Si echa la vista atrás, ni se asusta ni se sorprende: "Era un irresponsable, pero como cualquier joven. Si volviera, haría todo igual. Todo el mundo tiene derecho a aprender".
¿Se podría hablar, en su caso, de reinserción? "No sé lo que significa eso, porque lo que para unos es un delito, para otros es un derecho. Veo gente que lo pasa muy mal y claro que va a robar. Lo importante es no hacer daño gratuito", reflexiona antes de despedirse de Luis Jiménez, un antiguo cliente de 46 años que también ha paladeado el polvo de celda y con el que mantiene un diálogo difuso:
—Él también peleaba.
—Me llamabas el pulpo humano, porque levantaba 100 kilos con un brazo.
—Yo pensaba que estabas preso, como no venías…
—No, qué va. Bueno, lo estuve porque le di una patada a un funcionario y me sacaron más cosas.
Es que una vez te pillan por algo, tiran de otras mil historias.
García Roche zanja así la conversación con este visitante, pasando inmediatamente a otro asunto. Porque, siguiendo los consejos del principio, es complicado obtener un relato nítido de sus múltiples aventuras. Obviando esas recomendaciones, sin embargo, se acabará disfrutando con alguien que, a pesar de sus tropiezos, no se amilana.

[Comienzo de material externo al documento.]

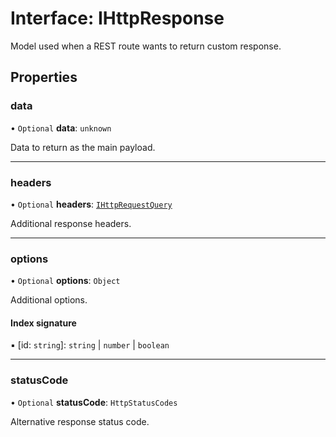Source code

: # Interface: IHttpResponse

Model used when a REST route wants to return custom response.

## Properties

### data

• `Optional` **data**: `unknown`

Data to return as the main payload.

___

### headers

• `Optional` **headers**: [`IHttpRequestQuery`](IHttpRequestQuery.md)

Additional response headers.

___

### options

• `Optional` **options**: `Object`

Additional options.

#### Index signature

▪ [id: `string`]: `string` \| `number` \| `boolean`

___

### statusCode

• `Optional` **statusCode**: `HttpStatusCodes`

Alternative response status code.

"¿Quieres saber quién soy? Soy un puto 'rocknrolla", suelta con fanfarronería, en alusión a la película de Guy Ritchie donde personajes al margen de la ley no se conforman con las migajas, sino que anhelan el lote completo: sexo, drogas y fama. Lo mismo que, al menos hasta hace unos años, caracterizaba a El Rey Chatarrero.